TASK GOAL
Show, in full, each line of the data that contains "Project".

EXERCISE MATERIAL
☆ ☆ ☆ ☆

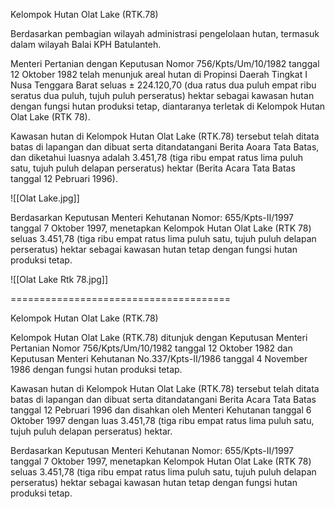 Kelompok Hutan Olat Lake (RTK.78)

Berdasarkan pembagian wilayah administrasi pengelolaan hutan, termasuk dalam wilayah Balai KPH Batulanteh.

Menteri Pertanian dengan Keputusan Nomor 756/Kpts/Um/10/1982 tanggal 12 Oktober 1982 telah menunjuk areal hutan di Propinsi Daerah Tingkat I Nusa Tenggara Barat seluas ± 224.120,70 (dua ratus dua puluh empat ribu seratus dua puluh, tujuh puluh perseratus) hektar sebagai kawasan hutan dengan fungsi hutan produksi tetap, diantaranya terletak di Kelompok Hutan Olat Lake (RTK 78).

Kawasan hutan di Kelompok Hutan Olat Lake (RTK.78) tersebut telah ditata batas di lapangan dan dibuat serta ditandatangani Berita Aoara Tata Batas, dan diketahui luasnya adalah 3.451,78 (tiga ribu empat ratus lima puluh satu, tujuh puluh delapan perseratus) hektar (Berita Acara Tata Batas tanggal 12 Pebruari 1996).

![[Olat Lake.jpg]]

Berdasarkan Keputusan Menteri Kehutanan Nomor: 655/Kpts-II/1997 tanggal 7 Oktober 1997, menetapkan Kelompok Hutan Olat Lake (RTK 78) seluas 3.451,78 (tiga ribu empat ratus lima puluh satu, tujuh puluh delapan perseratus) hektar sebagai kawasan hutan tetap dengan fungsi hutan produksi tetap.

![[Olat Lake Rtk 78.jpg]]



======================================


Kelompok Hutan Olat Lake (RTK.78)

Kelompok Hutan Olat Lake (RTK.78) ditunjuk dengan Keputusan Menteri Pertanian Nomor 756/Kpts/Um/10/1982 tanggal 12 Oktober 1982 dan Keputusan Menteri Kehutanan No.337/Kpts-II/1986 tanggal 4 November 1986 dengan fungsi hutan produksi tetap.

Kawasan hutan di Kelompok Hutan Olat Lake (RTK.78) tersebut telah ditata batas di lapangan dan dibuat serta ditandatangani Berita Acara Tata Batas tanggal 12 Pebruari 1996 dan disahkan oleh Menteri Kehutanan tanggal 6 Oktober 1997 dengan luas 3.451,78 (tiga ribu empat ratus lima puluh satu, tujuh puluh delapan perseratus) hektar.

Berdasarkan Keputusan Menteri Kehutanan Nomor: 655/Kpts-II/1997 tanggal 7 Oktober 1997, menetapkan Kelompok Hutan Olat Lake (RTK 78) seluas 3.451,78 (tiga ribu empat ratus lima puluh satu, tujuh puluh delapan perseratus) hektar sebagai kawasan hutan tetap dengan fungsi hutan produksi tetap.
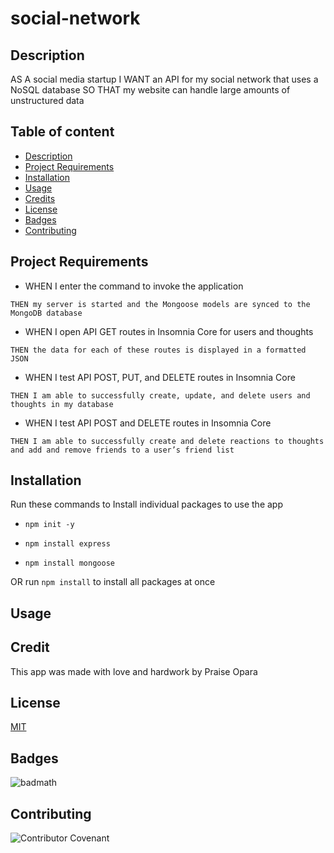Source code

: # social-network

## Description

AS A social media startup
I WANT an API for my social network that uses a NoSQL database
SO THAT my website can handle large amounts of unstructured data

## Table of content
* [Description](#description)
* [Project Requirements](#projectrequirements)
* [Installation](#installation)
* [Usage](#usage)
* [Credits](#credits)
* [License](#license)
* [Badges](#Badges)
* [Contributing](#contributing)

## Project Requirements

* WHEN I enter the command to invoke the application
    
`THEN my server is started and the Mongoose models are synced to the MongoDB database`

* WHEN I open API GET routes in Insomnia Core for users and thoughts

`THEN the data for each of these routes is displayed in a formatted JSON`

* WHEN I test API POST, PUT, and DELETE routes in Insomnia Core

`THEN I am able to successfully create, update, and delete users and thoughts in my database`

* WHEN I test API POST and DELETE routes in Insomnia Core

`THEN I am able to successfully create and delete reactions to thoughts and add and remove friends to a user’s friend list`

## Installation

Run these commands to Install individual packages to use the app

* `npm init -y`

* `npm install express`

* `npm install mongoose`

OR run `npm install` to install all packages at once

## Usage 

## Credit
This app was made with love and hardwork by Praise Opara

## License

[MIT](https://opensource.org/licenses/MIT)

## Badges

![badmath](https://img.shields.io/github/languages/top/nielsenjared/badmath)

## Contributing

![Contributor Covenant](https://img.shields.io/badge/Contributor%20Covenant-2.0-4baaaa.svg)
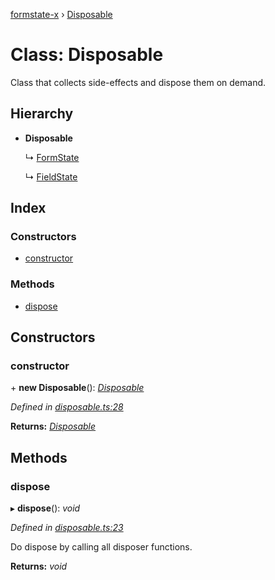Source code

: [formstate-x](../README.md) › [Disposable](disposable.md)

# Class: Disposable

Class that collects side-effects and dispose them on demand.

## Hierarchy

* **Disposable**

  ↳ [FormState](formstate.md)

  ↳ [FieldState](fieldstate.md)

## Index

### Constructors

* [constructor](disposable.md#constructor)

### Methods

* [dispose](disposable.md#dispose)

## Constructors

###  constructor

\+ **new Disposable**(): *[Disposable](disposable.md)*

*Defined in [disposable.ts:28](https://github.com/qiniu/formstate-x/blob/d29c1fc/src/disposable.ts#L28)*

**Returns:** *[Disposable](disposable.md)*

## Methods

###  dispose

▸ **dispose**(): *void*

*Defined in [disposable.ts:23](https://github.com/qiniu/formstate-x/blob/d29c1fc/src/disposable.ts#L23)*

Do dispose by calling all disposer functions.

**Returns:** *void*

☆ ☆ ☆ ☆

SOLUTION BELOW
* [Project Requirements](#projectrequirements)
## Project Requirements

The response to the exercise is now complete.